A expectativa em torno do acordo é grande. Apesar de a Convenção sobre Diversidade Biológica ter sido adotada há quase 30 anos, na Rio-92, os seus resultados como instrumento de conservação da biodiversidade não são os melhores. Para se ter uma ideia, um relatório divulgado pela ONU, em 2019, indicou que as atividades humanas ameaçam mais espécies atualmente do que nunca e que um milhão delas corre sério risco de extinção se nada for feito. Nagoia vem como mais uma tentativa de combater esse processo.
O Protocolo já está em vigor em âmbito internacional desde outubro de 2014 e conta atualmente com nada menos do que 124 partes. Parceiros relevantes do Brasil como China, União Europeia, Japão e Argentina, por exemplo, já são parte do acordo. Assim, o maior desafio atualmente não é mais convencer os países a ingressar nesse clube, mas sim o de conceber e implementar as medidas necessárias para assegurar que ele saia do papel e atinja a sua finalidade.
Para que cumpra a parte que lhe cabe nessa equação, o Brasil precisará promover uma atuação coordenada do governo, setor empresarial, academia e comunidades tradicionais para transformar o texto aberto do Protocolo em medidas concretas.
O setor empresarial, por exemplo, terá um papel importante no mapeamento dos efeitos do Protocolo sobre os seus negócios e na criação de mecanismos para assegurar sua implementação. Medidas como o identificação da origem de espécies utilizadas em pesquisa e desenvolvimento e a criação de sistemas de compliance que permitam a realização de um mapeamento das obrigações a serem cumpridas para garantir sua regular utilização – que podem ir desde a obtenção de licenças/autorizações até a repartição de benefícios – deverão ser incorporadas aos negócios.
O governo, por seu turno, deverá tomar decisões importantes relacionadas à forma de cumprimento das obrigações assumidas no Protocolo. Questões como definição dos pontos de verificação para assegurar o cumprimento das regras de acesso e repartição de benefícios estrangeiras e das informações que deverão ser fornecidas pelos usuários nesses locais ainda estão em aberto. A necessidade do desenvolvimento de ações com o objetivo de capacitar os nacionais para cumprimento do Protocolo também é algo que merece ser olhado com atenção. A construção de parcerias com entidades como a CNI e a CNA, que se destacaram na defesa da ratificação, pode ser um caminho promissor. Tudo isso, é claro, precisa ser feito com cuidado para garantir o cumprimento do acordo se dê sem prejudicar o ambiente de negócios no País.

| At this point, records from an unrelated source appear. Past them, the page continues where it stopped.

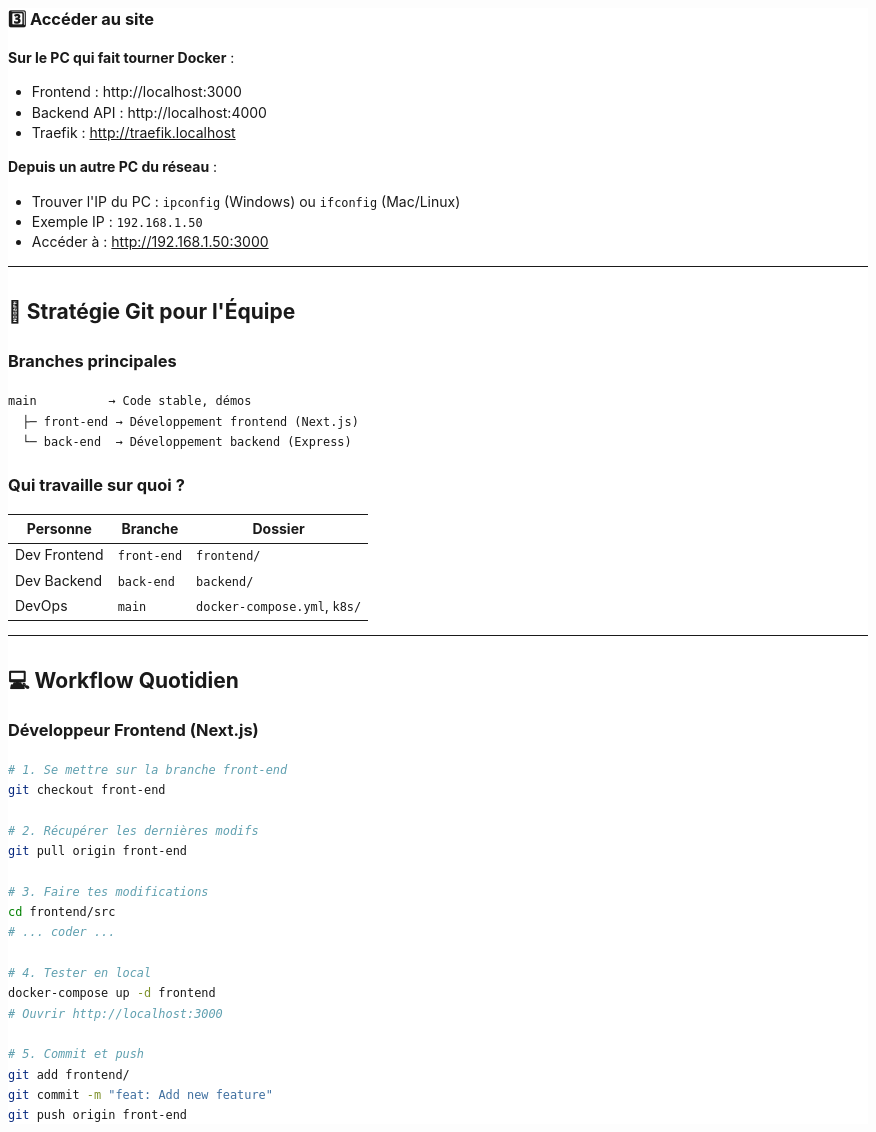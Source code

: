 ### 3️⃣ Accéder au site

**Sur le PC qui fait tourner Docker** :
- Frontend : http://localhost:3000
- Backend API : http://localhost:4000
- Traefik : http://traefik.localhost

**Depuis un autre PC du réseau** :
- Trouver l'IP du PC : `ipconfig` (Windows) ou `ifconfig` (Mac/Linux)
- Exemple IP : `192.168.1.50`
- Accéder à : http://192.168.1.50:3000

---

## 🌳 Stratégie Git pour l'Équipe

### Branches principales

```
main          → Code stable, démos
  ├─ front-end → Développement frontend (Next.js)
  └─ back-end  → Développement backend (Express)
```

### Qui travaille sur quoi ?

| Personne | Branche | Dossier |
|----------|---------|---------|
| Dev Frontend | `front-end` | `frontend/` |
| Dev Backend | `back-end` | `backend/` |
| DevOps | `main` | `docker-compose.yml`, `k8s/` |

---

## 💻 Workflow Quotidien

### Développeur Frontend (Next.js)

```bash
# 1. Se mettre sur la branche front-end
git checkout front-end

# 2. Récupérer les dernières modifs
git pull origin front-end

# 3. Faire tes modifications
cd frontend/src
# ... coder ...

# 4. Tester en local
docker-compose up -d frontend
# Ouvrir http://localhost:3000

# 5. Commit et push
git add frontend/
git commit -m "feat: Add new feature"
git push origin front-end
```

Enfim, a aprovação do Protocolo de Nagoia é louvável e deve ser celebrada como um marco importante que recoloca o Brasil no centro de uma dos mais importantes tratados voltados à conservação da biodiversidade. Passado o momento comemoração, será hora de trabalhar para que ele seja adequadamente implementado e seu objetivo alcançado.
*João Emmanuel Cordeiro Lima é sócio do escritório Nascimento e Mourão Advogados e professor de Direito Ambiental.